I must add that I have now gotten off this joy ride to nowhere — for real — so whatever Congress do to the locality pay will have no effect on my household income. But I still look at this as a fairness issue for those who remains in the Service. I just hope you all don’t get get stuck in the OCP fight. If you are a member of the FS community, your main mission if you decide to accept it — ta-da! –is to to help educate Congress and the American public about your work and your life abroad in the service of this country. Congress is not the enemy, ignorance is.

The U.S. State Department as an organization has never been good at explaining its work to Congress and the American people. You don’t believe me? Ask your neighbors what they know about Foreign Service Officers, and they’d probably ask which foreign country these officers serve. If you tell them, the United States of America, they’d probably ask if these officers are, you know … real Americans, being foreign and all. And those who are able to identify them as American diplomats would inevitably bring up the words, “pinstriped, cookie pushers,” “cocktails”, “elite” and most recently, of course, “voluptuous blond” and “WikiLeaks.” To others they are nothing more than visa stampers and passport shufflers. A good number of the American public who travel overseas have no reason to see them at US embassies or consulate unless they have lost their passports, marry or adopt a foreigner, lands in the foreign hospital or jail, survives a plane crash, is a victim of crime, is evacuated, or in a host of other emergency crises abroad.

It is a sad truth but the American public know diddly squat about the work diplomats do overseas.  You are in Iraq for a year, and what exactly it is you do there?  You drone on, and the public switches their teevee to American Idol.You will hear officials insisting that State is full of really smart, really talented people. But you just have to take their word for it because the officers themselves, smart as they are, are not allowed to have their own opinions or tell their stories. Even in their private capacity.

What? Like we’re afraid FSOs would wikileaked themselves in their blogs? C’mon, now, as the kids say, that is so lame.  Diplomats back from overseas are allowed to do gigs called hometown diplomat or something, but who the heck has heard of those?
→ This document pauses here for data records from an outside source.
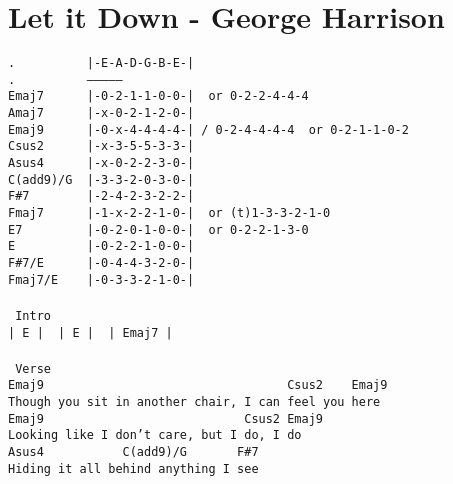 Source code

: \newpage
\section{Let it Down - George Harrison}
\label{Let it Down - George Harrison}
\texttt{.\ \ \ \ \ \ \ \ \ \ |-E-A-D-G-B-E-|\\
.\ \ \ \ \ \ \ \ \ \ ---------------\\
Emaj7\ \ \ \ \ \ |-0-2-1-1-0-0-|\ \ or\ 0-2-2-4-4-4\\
Amaj7\ \ \ \ \ \ |-x-0-2-1-2-0-|\\
Emaj9\ \ \ \ \ \ |-0-x-4-4-4-4-|\ /\ 0-2-4-4-4-4\ \ or\ 0-2-1-1-0-2\\
Csus2\ \ \ \ \ \ |-x-3-5-5-3-3-|\\
Asus4\ \ \ \ \ \ |-x-0-2-2-3-0-|\\
C(add9)/G\ \ |-3-3-2-0-3-0-|\\
F\#7\ \ \ \ \ \ \ \ |-2-4-2-3-2-2-|\\
Fmaj7\ \ \ \ \ \ |-1-x-2-2-1-0-|\ \ or\ (t)1-3-3-2-1-0\\
E7\ \ \ \ \ \ \ \ \ |-0-2-0-1-0-0-|\ \ or\ 0-2-2-1-3-0\\
E\ \ \ \ \ \ \ \ \ \ |-0-2-2-1-0-0-|\\
F\#7/E\ \ \ \ \ \ |-0-4-4-3-2-0-|\\
Fmaj7/E\ \ \ \ |-0-3-3-2-1-0-|\\
\\
\lbrack\ Intro\rbrack\\
|\ E\ |\ %
|\ E\ |\ %
|\ Emaj7\ |\ %
\\
\\
\lbrack\ Verse\rbrack\\
Emaj9\ \ \ \ \ \ \ \ \ \ \ \ \ \ \ \ \ \ \ \ \ \ \ \ \ \ \ \ \ \ \ \ \ \ Csus2\ \ \ \ Emaj9\\
Though\ you\ sit\ in\ another\ chair,\ I\ can\ feel\ you\ here\\
Emaj9\ \ \ \ \ \ \ \ \ \ \ \ \ \ \ \ \ \ \ \ \ \ \ \ \ \ \ \ Csus2\ Emaj9\\
Looking\ like\ I\ don't\ care,\ but\ I\ do,\ I\ do\\
Asus4\ \ \ \ \ \ \ \ \ \ \ C(add9)/G\ \ \ \ \ \ \ F\#7\\
Hiding\ it\ all\ behind\ anything\ I\ see\\
}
21st century diplomacy, anyone? Why, of course, that seems popular these days.  In real life, this is what it means:

I saw this blog post from an FSO codenamed, Diplochick. She presents us with a new acronym — “BNA” for “blogs not allowed” and writes:

“So I’m taking down this site – or at least changing the topic of the blog forever more. Maybe i’ll write about gardening or baking…

I love blogging about our crazy new adventure, but the word about town is that Big Brother does not like it at all. Now I could rise up and rebel, but I’m chicken.”

You think Diplochick just got an earful at an A100 training session? Show of hands? Can’t blame her for being chicken.Just so sad…. you see all these wide-eyed newbies entering the service and then puff, their blogs get magic dragoned between FSI and their first posts. But being chicken, I’m sure is better than having trouble as your last name before you even get to your first post.

Still, that’s one less “live” connection between the institution and the public.

She’s not the first, and she won’t be the last. 

Telling the story of the Foreign Service is not an easy thing. You walk that fine line of either coming across as too whiny or as too bland if you’ve got nothing else to blog but brown grass in your backyard due to drought. A good thing that the FS has some talented writers who are able to straddle the fine line.  May your ranks multiply.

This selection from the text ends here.